*** RECORDS SUPPLIED ***
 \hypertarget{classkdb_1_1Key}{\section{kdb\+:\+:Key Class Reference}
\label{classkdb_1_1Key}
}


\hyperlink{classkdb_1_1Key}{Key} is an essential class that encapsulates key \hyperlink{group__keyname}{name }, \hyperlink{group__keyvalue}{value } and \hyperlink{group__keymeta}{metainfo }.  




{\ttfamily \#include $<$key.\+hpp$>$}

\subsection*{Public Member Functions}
*** End of RECORDS SUPPLIED ***
Copy out all of the data. Keep every word unchanged.

TASK SOLUTION
 \hypertarget{classkdb_1_1Key}{\section{kdb\+:\+:Key Class Reference}
\label{classkdb_1_1Key}
}


\hyperlink{classkdb_1_1Key}{Key} is an essential class that encapsulates key \hyperlink{group__keyname}{name }, \hyperlink{group__keyvalue}{value } and \hyperlink{group__keymeta}{metainfo }.  




{\ttfamily \#include $<$key.\+hpp$>$}

\subsection*{Public Member Functions}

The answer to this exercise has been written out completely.